Re: Glyph codes (was Re: Questions on Greek characters)

From: Peter_Constable@sil.org
Date: Fri May 19 2000 - 10:44:46 EDT


This whole topic involves a lot of murky water.

Marco is right in distinguishing character codes, which are visible to the
outside world, and codes that may be used in some (hypothetical) rendering
process and are invisible to the user. But let's get away from the
hypothetical.

First of all, talking reality, the key issue is (using TrueType jargon)
whether or not the "glyph code" is in the cmap of the font. This would make
the glyph accessible using that code as a *character* code, in which case
assigning glyphs to unassigned Unicode values is an Extremely Bad Thing
since it is almost certain to result in non-conformant data. (Some people
will be sure to find it and start using it.)

Secondly, I'm guessing that the system that Mark and others had in mind was
the Omega version of TeX (at least, it wasn't too long ago that a thread on
this list or the OpenType list was discussing the fact that Omega - or
maybe it was somebody's particular implementation with Omega - was using
unassigned Unicode values to access presentation-form glyphs). Now, I don't
know much about the workings of Omega (I could ask one of my colleagues but
she hasn't come in yet today), so I don't know whether this is potentially
a problem. The issues (whether the system in question is Omega or anything
else) are:

(i) Can somebody encode text using that unassigned Unicode value in the
text in order to display that glyph?

(ii) If those unassigned code points are later given assignments within the
standard and people start using them to encode text, will the rendering
system have problems displaying them?

If either of these is true, then that's a serious problem.

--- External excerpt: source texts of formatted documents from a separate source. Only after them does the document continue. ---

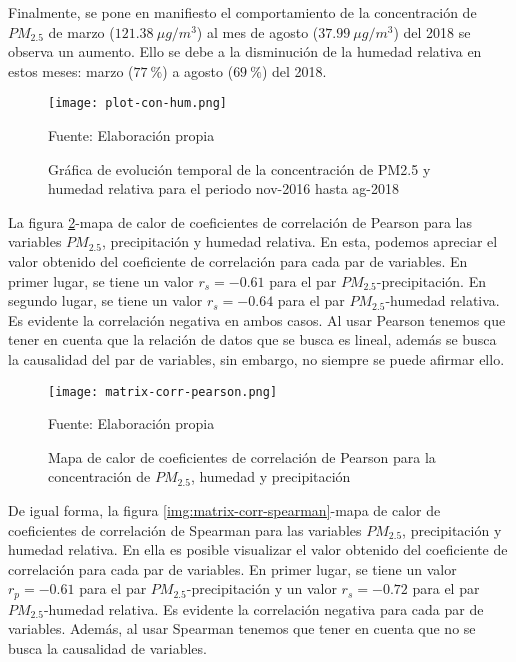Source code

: \documentclass[a4paper,11pt]{article}
\begin{document}
Finalmente, se pone en manifiesto el comportamiento de la concentración de $PM_{2.5}$ de marzo ($121.38\ \mu g/m^3$) al mes de agosto ($37.99\ \mu g/m^3$) del 2018 se observa un aumento. Ello se debe a la disminución de la humedad relativa en estos meses: marzo ($77\ \%$) a agosto ($69\ \%$) del 2018.

\begin{figure}[H]
	\centering
     \texttt{[image: plot-con-hum.png]}
	\caption{Gráfica de evolución temporal de la concentración de PM2.5 y humedad relativa para el periodo nov-2016 hasta ag-2018}	
    \label{img:plot-con-hum}
    
    \centerline{Fuente: Elaboración propia }
\end{figure}

La figura \ref{img:matrix-corr-pearson}-mapa de calor de coeficientes de correlación de Pearson para las variables $PM_{2.5}$, precipitación y humedad relativa. En esta, podemos apreciar el valor obtenido del coeficiente de correlación para cada par de variables. En primer lugar, se tiene un valor $r_{s}=-0.61$ para el par $PM_{2.5}$-precipitación. En segundo lugar, se tiene un valor $r_{s}=-0.64$ para el par $PM_{2.5}$-humedad relativa. Es evidente la correlación negativa en ambos casos. Al usar Pearson tenemos que tener en cuenta que la relación de datos que se busca es lineal, además se busca la causalidad del par de variables, sin embargo, no siempre se puede afirmar ello.

\begin{figure}[H]
	\centering
     \texttt{[image: matrix-corr-pearson.png]}
	\caption{Mapa de calor de coeficientes de correlación de Pearson para la concentración de $PM_{2.5}$, humedad y precipitación}	
    \label{img:matrix-corr-pearson}
    
    \centerline{Fuente: Elaboración propia }
\end{figure}

De igual forma, la figura \ref{img:matrix-corr-spearman}-mapa de calor de coeficientes de correlación de Spearman para las variables $PM_{2.5}$, precipitación y humedad relativa. En ella es posible visualizar el valor obtenido del coeficiente de correlación para cada par de variables. En primer lugar, se tiene un valor $r_{p}=-0.61$ para el par $PM_{2.5}$-precipitación y un valor $r_{s}=-0.72$ para el par $PM_{2.5}$-humedad relativa. Es evidente la correlación negativa para cada par de variables. Además, al usar Spearman tenemos que tener en cuenta que no se busca la causalidad de variables.
\end{document}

Thridly, there's the very murky water of glyph identification standards.
The industry has already explored those depths and found very little
treasure. People (especially those that weren't involved in the initial
expedition) will probably continue to suggest for many years that there
must be treasure there. Who knows whether another expedition will ever be
launched, let alone succeed. In the mean time, there is no industry
standard for "glyph codes" or glyph identifiers of any kind. (Adobe has a
spec for creating Postscript names for glyphs, but it's not a factual
industry standard, neither does it specify an exact name for every glyph in
some defined set - it's based on an open set, and they specific names to
some and provide patterns for creating new names, including names for
presentation forms.)

As for using G+ to indicate "glyph codes", I don't particularly care for it
because it suggests that the codes are in some sense standardised. The
point is, in current technologies, glyph identifiers that are needed for
rendering are very implementation specific. For example, if you're
generating a TrueType font from Fontographer, there's no guarantee that the
glyph ID (a 16-bit value) for a given glyph will be the same from one build
to the next. (Not that they will change at random; it's just that it's
possible for the designer to make changes in the font or in the build
process that will result in different gIDs, and there's no way to specify
that a given glyph should always have a specific gID.) A font developer can
always use textual glyph names that remain constant through every build,
but there is nothing in OT, ATT or Graphite (the three rendering systems
I'm familiar with) that requires that these names, or any other
identifiers, conform to any standard. (Adobe's CoolType probably requires
Adobe-conformant Postscript names, but then CoolType isn't a
general-purpose rendering engine - Adobe has so far only shown interest in
supporting a limited number of scripts.)

Given existing rendering technologies - at least those I'm familiar with,
it simply isn't necessary to talk about specific glyph "codes" or
identifiers. If there is a system, such as Omega, that uses some predefined
set of codes, then I'd say there are some important questions as to whether
or not that's a wise thing. Even if there aren't problems with the issues
mentioned above, there's the question of how the system will be extended
for rendering additional scripts, or even extended for dealing with
different implementations of the scripts already supported. E.g. diacritic
stacking and positioning can be implemented in a font either by using only
composite glyphs, using dynamic positioning (if supported by the rendering
system), or both; also e.g. very different approaches to Nastaliq
contextualisation, ligation and positioning have been taken in existing
implementations: some using glyphs that correspond roughly to atomic
strokes, some with glyphs for contextual forms of characters (with or
without positional variants), and some with precomposed glyphs for entire
syllables. A rendering system that requires a fixed set of glyph
indentifiers is really begging for an industry-wide glyph registry, and
history raises doubts as to whether such a registry would ever succeed.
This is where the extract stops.